After 3 Babies Die in Less Than 2 Days, NJ Officials Warn of Sleeping Dangers
NEWARK — A single North Jersey county counted three baby deaths in less than two days, adding to a longer death toll of Essex County infants and newborns who may have died because of improper sleeping conditions.
The numbers prompted the Essex County Prosecutor's Office to warn parents about sleeping dangers.
The causes of death have not been determined, but Essex County Acting Prosecutor Robert D. Laurino said Wednesday that the tragedies reinforce the importance of parents taking "simple steps to protect their children." Those steps can include ensuring that very young children sleep in cribs and bassinets.
According to Laurino, on Sept. 23 a baby died in East Orange just 11 days after being born. The child's parents fell asleep with him in the bed and they later found the baby unresponsive. He was taken to University Hospital, where he was pronounced dead.
That same day, Newark police were called to a home for an unresponsive baby. The baby had been placed on a futon after feeding. When the mother woke up she found both the baby and her 2-year-old daughter on the futon, police said.
On Sept. 26, Laurino said a 26-day-old baby died in Belleville from what he called a "medical incident."
"While the investigations in all three cases remain open, we felt it was important to remind parents of the dangers of sleeping with infants or keeping infants on sofa surfaces," Laurino said. "We further wanted to remind parents that there are resources int he community to obtain cribs and bassinets which are designed for young infants."
Laurino said how they sleep is also important. The American Academy of Pediatrics recommends babies sleep on their backs alone, and that things like blankets, stuffed animals and other things be kept clear of the sleeping area. The Academy also suggests babies sleep on a firm surface.
"Babies who sleep in the bed with the parents are at increased risk for SIDs and SUDs, suffocation or strangulations," Laurino said, noting that parents or siblings could "accidentally roll over on the baby."
The announcement from Laurino comes two years after a Newark family lost its third young child who slept in the same bed as their parents. According to an NJ.com report this year, 3-month-old Josiah "JoJo" Lemons died August 2015 when five members of the family fell asleep in the same bed.
Their first child died in 2004, when the 9-day-old child did not wake up after sleeping in the same bed with the mother's husband and her 1-year-old daughter. The medical examiner determined the cause of death to be sudden infant death syndrome.

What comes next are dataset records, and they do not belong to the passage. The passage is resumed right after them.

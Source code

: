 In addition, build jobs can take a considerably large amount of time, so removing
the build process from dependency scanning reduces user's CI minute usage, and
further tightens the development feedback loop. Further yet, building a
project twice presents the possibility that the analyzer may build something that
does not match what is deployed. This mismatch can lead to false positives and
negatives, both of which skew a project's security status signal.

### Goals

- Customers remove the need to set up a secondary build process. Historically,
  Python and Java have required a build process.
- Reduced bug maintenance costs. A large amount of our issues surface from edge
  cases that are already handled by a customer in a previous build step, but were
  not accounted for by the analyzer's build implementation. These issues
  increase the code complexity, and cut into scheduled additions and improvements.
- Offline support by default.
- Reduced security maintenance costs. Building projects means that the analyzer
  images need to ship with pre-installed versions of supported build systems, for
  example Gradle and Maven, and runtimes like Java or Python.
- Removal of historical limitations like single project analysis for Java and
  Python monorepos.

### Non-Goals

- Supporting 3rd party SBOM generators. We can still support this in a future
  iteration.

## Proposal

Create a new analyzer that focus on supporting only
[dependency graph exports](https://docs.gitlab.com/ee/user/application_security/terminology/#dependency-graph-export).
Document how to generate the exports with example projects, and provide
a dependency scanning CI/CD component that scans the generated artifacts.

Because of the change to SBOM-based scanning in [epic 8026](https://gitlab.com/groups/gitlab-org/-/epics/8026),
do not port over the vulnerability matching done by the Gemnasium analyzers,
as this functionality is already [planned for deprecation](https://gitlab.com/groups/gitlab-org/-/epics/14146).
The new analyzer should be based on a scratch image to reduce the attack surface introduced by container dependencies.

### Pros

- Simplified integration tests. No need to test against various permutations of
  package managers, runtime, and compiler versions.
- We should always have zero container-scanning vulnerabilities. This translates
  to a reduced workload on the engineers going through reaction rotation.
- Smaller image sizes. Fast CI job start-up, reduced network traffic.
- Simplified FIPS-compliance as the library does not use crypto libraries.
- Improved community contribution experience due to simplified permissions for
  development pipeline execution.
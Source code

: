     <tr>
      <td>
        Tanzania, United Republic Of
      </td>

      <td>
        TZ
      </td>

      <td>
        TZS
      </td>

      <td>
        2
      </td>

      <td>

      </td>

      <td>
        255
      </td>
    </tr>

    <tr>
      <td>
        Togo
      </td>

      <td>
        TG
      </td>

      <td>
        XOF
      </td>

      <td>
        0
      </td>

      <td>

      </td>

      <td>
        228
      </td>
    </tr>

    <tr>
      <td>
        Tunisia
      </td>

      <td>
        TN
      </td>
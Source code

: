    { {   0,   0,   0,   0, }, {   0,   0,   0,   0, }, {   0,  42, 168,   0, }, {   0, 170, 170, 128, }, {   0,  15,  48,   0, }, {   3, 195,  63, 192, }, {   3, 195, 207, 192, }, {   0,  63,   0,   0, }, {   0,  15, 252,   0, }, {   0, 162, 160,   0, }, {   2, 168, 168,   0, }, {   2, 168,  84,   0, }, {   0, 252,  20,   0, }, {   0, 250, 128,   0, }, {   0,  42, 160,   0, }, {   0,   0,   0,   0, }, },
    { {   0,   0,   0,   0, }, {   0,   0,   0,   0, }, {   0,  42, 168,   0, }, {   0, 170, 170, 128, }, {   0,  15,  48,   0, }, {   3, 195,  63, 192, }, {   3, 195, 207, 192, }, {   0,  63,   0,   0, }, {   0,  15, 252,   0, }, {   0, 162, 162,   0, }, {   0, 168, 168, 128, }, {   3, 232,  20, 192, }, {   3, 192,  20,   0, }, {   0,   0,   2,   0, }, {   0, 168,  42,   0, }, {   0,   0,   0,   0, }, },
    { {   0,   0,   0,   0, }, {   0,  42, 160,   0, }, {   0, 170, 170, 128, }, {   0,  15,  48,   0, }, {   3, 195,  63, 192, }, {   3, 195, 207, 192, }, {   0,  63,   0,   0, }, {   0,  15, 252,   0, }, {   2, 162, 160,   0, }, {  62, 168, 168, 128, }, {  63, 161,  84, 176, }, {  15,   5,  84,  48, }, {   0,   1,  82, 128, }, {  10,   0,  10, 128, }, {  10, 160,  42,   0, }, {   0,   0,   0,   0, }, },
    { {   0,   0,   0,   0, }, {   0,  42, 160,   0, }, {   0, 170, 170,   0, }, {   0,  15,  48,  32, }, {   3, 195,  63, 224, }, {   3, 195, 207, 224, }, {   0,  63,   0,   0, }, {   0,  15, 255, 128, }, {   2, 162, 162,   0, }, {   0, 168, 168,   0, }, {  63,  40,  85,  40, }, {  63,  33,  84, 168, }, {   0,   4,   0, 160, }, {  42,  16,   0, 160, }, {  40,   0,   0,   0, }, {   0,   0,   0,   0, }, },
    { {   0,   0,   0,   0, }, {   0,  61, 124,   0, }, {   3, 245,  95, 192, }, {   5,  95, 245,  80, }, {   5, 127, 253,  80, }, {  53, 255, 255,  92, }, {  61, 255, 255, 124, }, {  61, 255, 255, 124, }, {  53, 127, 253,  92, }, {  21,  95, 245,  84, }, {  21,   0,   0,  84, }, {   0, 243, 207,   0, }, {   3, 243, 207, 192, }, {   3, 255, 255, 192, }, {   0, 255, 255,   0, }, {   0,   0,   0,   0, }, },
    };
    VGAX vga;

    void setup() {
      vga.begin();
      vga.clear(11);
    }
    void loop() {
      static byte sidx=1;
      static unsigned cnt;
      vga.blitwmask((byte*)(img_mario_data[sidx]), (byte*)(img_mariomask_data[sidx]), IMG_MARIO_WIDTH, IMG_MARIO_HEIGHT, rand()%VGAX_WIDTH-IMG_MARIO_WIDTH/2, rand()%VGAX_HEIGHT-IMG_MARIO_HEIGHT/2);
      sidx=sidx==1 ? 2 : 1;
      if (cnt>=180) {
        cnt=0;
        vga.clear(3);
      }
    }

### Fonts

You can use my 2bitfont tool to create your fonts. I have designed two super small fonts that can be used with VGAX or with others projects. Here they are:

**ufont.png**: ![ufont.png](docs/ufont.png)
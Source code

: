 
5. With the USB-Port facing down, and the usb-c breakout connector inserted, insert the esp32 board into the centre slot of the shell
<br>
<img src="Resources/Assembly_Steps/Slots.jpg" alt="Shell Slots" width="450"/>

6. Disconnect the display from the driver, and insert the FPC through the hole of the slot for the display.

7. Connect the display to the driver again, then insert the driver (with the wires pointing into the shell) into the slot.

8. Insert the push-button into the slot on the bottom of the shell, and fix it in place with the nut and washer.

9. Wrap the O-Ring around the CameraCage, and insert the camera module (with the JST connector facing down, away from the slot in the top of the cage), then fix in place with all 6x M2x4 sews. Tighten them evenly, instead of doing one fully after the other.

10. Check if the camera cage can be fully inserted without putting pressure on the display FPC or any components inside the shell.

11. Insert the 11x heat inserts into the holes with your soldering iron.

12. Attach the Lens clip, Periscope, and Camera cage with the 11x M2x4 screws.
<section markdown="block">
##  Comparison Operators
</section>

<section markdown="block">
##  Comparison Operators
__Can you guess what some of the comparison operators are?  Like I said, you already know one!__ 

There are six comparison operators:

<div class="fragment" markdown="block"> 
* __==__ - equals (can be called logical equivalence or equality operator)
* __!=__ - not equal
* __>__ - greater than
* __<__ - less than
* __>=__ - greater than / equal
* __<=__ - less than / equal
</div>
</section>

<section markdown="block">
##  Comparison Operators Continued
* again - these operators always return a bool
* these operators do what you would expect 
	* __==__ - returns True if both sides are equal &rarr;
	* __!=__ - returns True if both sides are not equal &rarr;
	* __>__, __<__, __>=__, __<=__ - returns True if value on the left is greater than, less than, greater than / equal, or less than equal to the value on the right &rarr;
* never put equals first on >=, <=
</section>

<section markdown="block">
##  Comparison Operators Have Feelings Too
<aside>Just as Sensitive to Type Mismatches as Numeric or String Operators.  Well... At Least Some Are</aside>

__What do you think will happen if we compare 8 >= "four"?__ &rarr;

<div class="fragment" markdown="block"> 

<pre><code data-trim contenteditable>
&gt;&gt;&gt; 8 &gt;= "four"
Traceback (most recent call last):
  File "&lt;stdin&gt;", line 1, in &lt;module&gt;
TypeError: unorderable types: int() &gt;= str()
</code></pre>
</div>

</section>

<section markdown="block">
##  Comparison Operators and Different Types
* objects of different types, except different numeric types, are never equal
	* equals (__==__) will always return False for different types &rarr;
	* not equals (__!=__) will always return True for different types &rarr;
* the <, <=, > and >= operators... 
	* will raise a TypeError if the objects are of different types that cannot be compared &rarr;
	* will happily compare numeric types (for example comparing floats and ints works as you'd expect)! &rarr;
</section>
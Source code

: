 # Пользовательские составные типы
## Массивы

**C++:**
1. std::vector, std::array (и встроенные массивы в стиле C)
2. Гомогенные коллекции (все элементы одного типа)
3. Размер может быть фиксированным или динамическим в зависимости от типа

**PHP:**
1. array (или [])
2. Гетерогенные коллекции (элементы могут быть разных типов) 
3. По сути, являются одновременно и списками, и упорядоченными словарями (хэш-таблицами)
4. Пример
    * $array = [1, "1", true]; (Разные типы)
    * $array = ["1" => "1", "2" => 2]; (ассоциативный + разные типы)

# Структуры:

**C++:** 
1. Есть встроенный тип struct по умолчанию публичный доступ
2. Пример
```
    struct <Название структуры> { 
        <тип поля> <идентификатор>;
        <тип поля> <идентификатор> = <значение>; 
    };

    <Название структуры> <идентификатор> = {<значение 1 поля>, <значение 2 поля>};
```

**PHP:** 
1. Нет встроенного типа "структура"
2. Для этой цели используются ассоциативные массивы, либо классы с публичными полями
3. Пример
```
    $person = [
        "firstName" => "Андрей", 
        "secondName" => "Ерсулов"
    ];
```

Five years later, 8-week-old Hakeem Lemons Jr. fell asleep on two couches that had been pushed together, sharing it with his mother, father and cousin. He was found with his face in a pillow and unresponsive with the cousin on top of him, according to the NJ.com report.
According to the report, the state took Jordan's children away after the second incident but returned them after determining the deaths were all tragic accidents. His mother, Micaél Jordan, and Lemons pleaded guilty to child endangerment charges last September.
In an effort to prevent incidents like this from happening, the state announced this year that all expecting and new mothers can get a Baby Box for free. The boxes are made of cardboard and can be used as either a crib or a bassinet early in a child's life.
"All babies need a safe sleep environment, which includes a firm mattress with a well fitted crib sheet, and nothing else," Dr. Kathryn McCans of Cooper University Hospital said at the time the program was announced. "The Baby Box gives one option for parents. I think it's great that it's portable. A parent can choose what's best for them."